Saved entries:
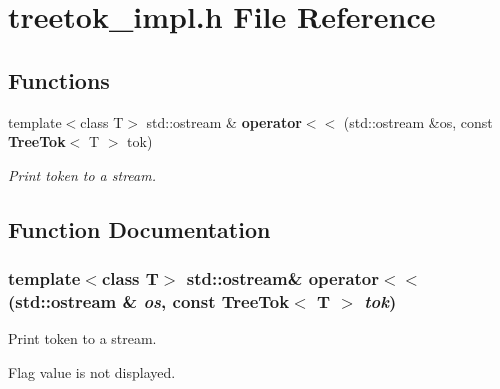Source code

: \section{treetok\_\-impl.h File Reference}
\label{treetok__impl_8h}
\subsection*{Functions}
\begin{CompactItemize}
\item 
template$<$class T$>$ std::ostream \& {\bf operator$<$$<$} (std::ostream \&os, const {\bf Tree\-Tok}$<$ T $>$ tok)
\begin{CompactList}\small\item\em Print token to a stream. \item\end{CompactList}\end{CompactItemize}


\subsection{Function Documentation}
\subsubsection{\setlength{\rightskip}{0pt plus 5cm}template$<$class T$>$ std::ostream\& operator$<$$<$ (std::ostream \& {\em os}, const {\bf Tree\-Tok}$<$ T $>$ {\em tok})}\label{treetok__impl_8h_a0}


Print token to a stream. 

Flag value is not displayed.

What you should do: If pictures appear in the data, omit them and copy all other parts exactly.

Written reply:
Source code

: \section{treetok\_\-impl.h File Reference}
\label{treetok__impl_8h}
\subsection*{Functions}
\begin{CompactItemize}
\item 
template$<$class T$>$ std::ostream \& {\bf operator$<$$<$} (std::ostream \&os, const {\bf Tree\-Tok}$<$ T $>$ tok)
\begin{CompactList}\small\item\em Print token to a stream. \item\end{CompactList}\end{CompactItemize}


\subsection{Function Documentation}
\subsubsection{\setlength{\rightskip}{0pt plus 5cm}template$<$class T$>$ std::ostream\& operator$<$$<$ (std::ostream \& {\em os}, const {\bf Tree\-Tok}$<$ T $>$ {\em tok})}\label{treetok__impl_8h_a0}


Print token to a stream. 

Flag value is not displayed.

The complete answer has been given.